2. The material facts of this case are as follows : The petitioner was a manufacturer of handloom goods. According to her own showing she was manufacturing handloom goods for over 25 years prior to 1958. But at no time she submitted any return under section 22 of the Income-tax Act. On January 25, 1958, she submitted a return of her income for the assessment year 1950-51, the previous year ending on March 31, 1950. The Income-tax Officer did not and admittedly he could not proceed to assess her on the basis of her return. He took steps under section 34 of the Income-tax Act and assessed her escaped income. The question is whether the assessment under section 34 is a valid assessment in view of the decision of the Supreme Court cited above. In the case before the Supreme Court the return had been submitted within the period prescribed under section 34(3), whereas in the present case, the return was submitted long after the period prescribed therein. Section 22(3) says :
'If any person has not furnished a return within the time allowed by or under sub-section (1) or sub-section (2), or having furnished a return under either of those sub-sections, discovers any omission or wrong statement therein, he may furnish a return or a revised return, as the case may be, at any time before the assessment is made.'
3. The next relevant section is section 34(3), which reads thus :
'34. (3) No order of assessment or reassessment, other than an order of assessment under section 23 to which clause (c) of sub-section (1) of section 28 applies or an order of assessment or reassessment in cases falling within clause (a) of sub-section (1) or sub-section (1A) of this section shall be made after the expiry of four year from the end of the year in which the income, profits or gains were first assessable.'
4. From the foregoing it is clear that no assessment con be made under section 22(3) on the basis of a return submitted after the expiry of four years from the end of the year in which the income, profits or gains were first assessable. If the contention of Sri Srinivasan is correct, in the present case and in like cases, the assessee could easily defeat the provisions of section 34 by presenting a return under section 22(3) after the period of four years mentioned in section 34(3) while not incurring any liability to be assessed under section 22(3). Unless that conclusion is inevitable from the language of the provisions noted above, such a conclusion cannot be accepted. The question for our consideration is as to what meaning we should attach to the words 'at any time before the assessment is made'. Should we not read those words as meaning at any time before the assessment is or can be made ?' This question came up for consideration before a Bench of the Madras High Court in Santosha Nadar v. First Additional Income-tax Officer, Tuticorin, and this is what their Lordships observed in that case :
'It should be taken as well settled now that where an assessee has filed his return before the completion of assessment within the period of limitation allowed by law, proceedings cannot be commenced by the assessing authority under section 34 of the Act - see Muthiah Thevar v. Commissioner of Income-tax - where the law laid down by the Supreme Court in Commissioner of Income-tax v. Ranchhoddas Karsondas was applied. Section 22(3), it should be remembered, permits a return to be filed at any time before the assessment is made, even no return was filed in response either to the general notice under section 22(1), or any individual notice under section 22(2). The learned counsel for the department urged that section 22(3) carried its own limitation. In our opinion his submission was correct, that what section 22(3) permitted the assessee was to file his return at any time before the assessment could be lawfully made. The normal period of limitation, barring the exceptions for which section 34(3) provides, for making an assessment being four years, the contention of the learned counsel for the department was that the return filed after a period of four years could not lead to any lawful assessment, and it should, therefore, be treated as non est in law. We agree that the principle laid down in Commissioner of Income-tax v. Ranchhoddas Karsondas and applied by this court in Muthiah Thevar v. Commissioner of Income-tax cannot be extended to this case, where the return for 1945-46 was filed by the assessee, the petitioner, after the expiry of the period of four years.'
5. We are in respectful agreement with the above conclusion. Otherwise, section 34 can be made ineffective by purporting to have recourse to section 22(3) after the period of limitation mentioned in section 34.
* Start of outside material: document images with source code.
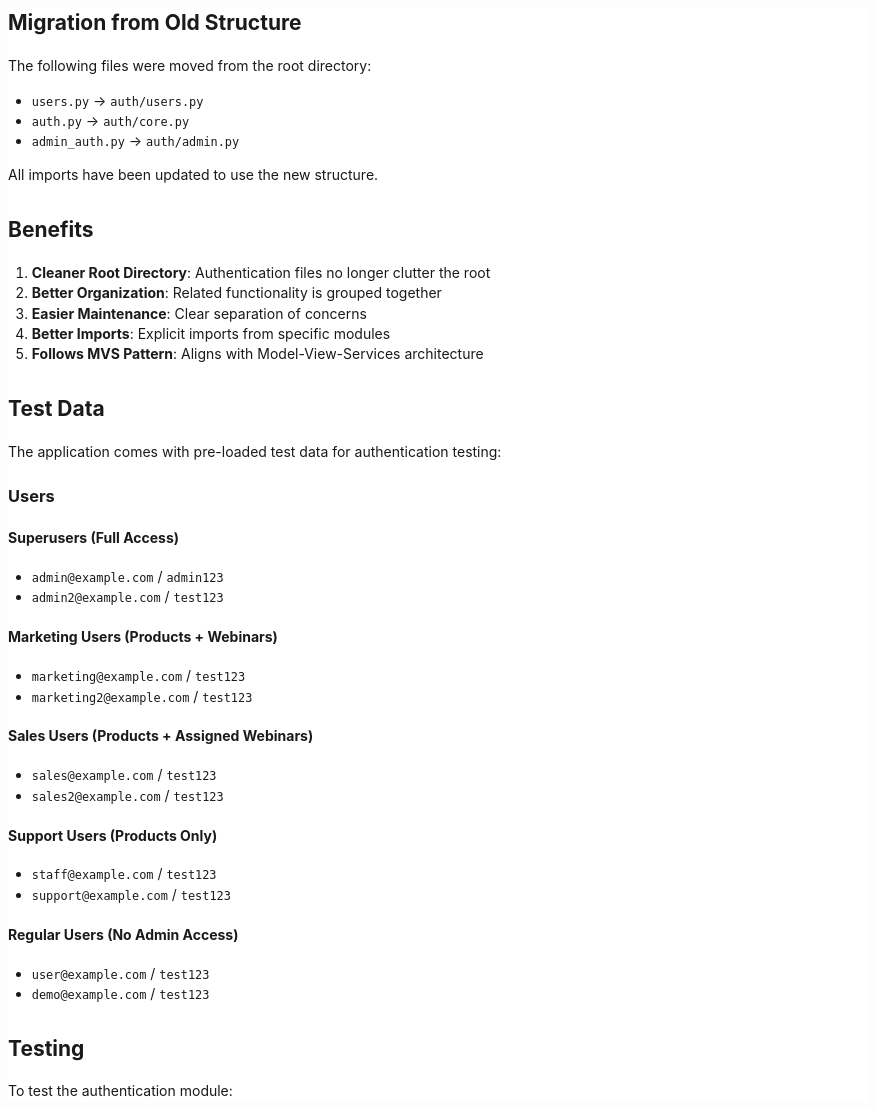## Migration from Old Structure

The following files were moved from the root directory:

- `users.py` → `auth/users.py`
- `auth.py` → `auth/core.py`
- `admin_auth.py` → `auth/admin.py`

All imports have been updated to use the new structure.

## Benefits

1. **Cleaner Root Directory**: Authentication files no longer clutter the root
2. **Better Organization**: Related functionality is grouped together
3. **Easier Maintenance**: Clear separation of concerns
4. **Better Imports**: Explicit imports from specific modules
5. **Follows MVS Pattern**: Aligns with Model-View-Services architecture

## Test Data

The application comes with pre-loaded test data for authentication testing:

### Users

#### **Superusers (Full Access)**

- `admin@example.com` / `admin123`
- `admin2@example.com` / `test123`

#### **Marketing Users (Products + Webinars)**

- `marketing@example.com` / `test123`
- `marketing2@example.com` / `test123`

#### **Sales Users (Products + Assigned Webinars)**

- `sales@example.com` / `test123`
- `sales2@example.com` / `test123`

#### **Support Users (Products Only)**

- `staff@example.com` / `test123`
- `support@example.com` / `test123`

#### **Regular Users (No Admin Access)**

- `user@example.com` / `test123`
- `demo@example.com` / `test123`

## Testing

To test the authentication module:
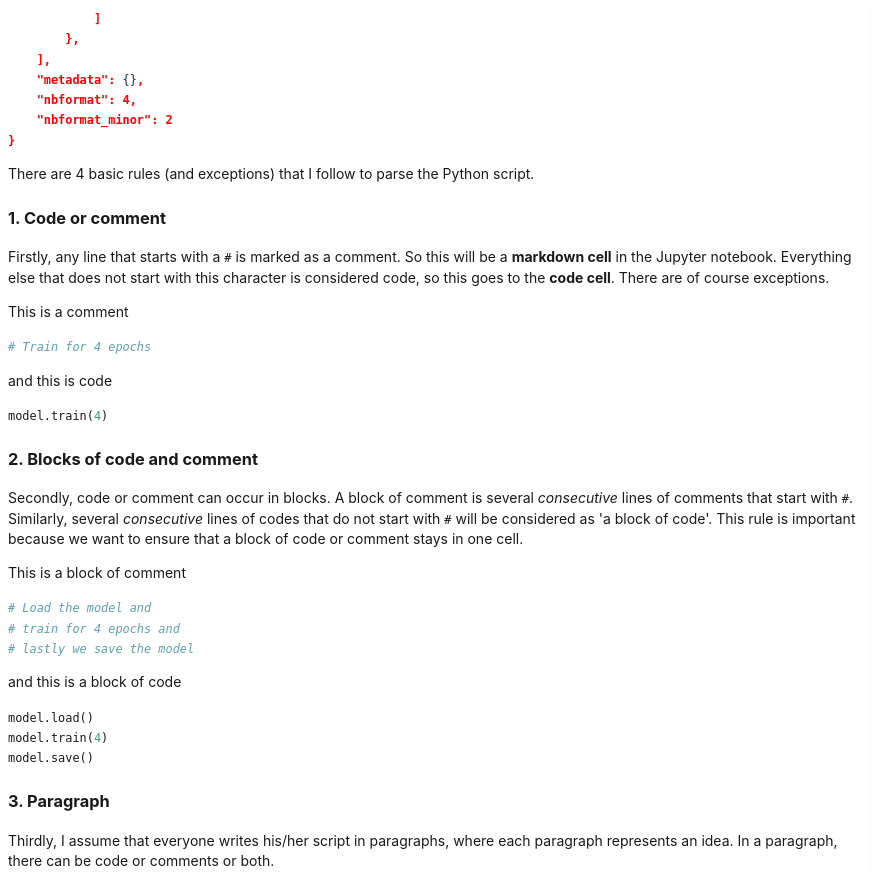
 ```json
            ]
        },
    ],
    "metadata": {},
    "nbformat": 4,
    "nbformat_minor": 2
}
```

There are 4 basic rules (and exceptions) that I follow to parse the Python script.

### 1. Code or comment

Firstly, any line that starts with a `#` is marked as a comment. So this will be a **markdown cell** in the Jupyter notebook. Everything else that does not start with this character is considered code, so this goes to the **code cell**. There are of course exceptions.

This is a comment

```python
# Train for 4 epochs
```

and this is code

```python
model.train(4)
```

### 2. Blocks of code and comment

Secondly, code or comment can occur in blocks. A block of comment is several *consecutive* lines of comments that start with `#`. Similarly, several *consecutive* lines of codes that do not start with `#` will be considered as 'a block of code'. This rule is important because we want to ensure that a block of code or comment stays in one cell.

This is a block of comment

```python
# Load the model and
# train for 4 epochs and
# lastly we save the model
```

and this is a block of code

```python
model.load()
model.train(4)
model.save()
```

### 3. Paragraph

Thirdly, I assume that everyone writes his/her script in paragraphs, where each paragraph represents an idea. In a paragraph, there can be code or comments or both.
6. We are unable to accept the contention of Sri Srinivasan that the present case may very well have come within the scope of section 28(1)(c) in which case it would be taken out of the period of limitation mentioned in section 34(3). The facts established do not bring the case within the scope of section 28(1)(c).
7. For the reasons mentioned above, this petition fails and the same is dismissed with costs. Advocate's fee Rs. 100.
8. Petition dismissed.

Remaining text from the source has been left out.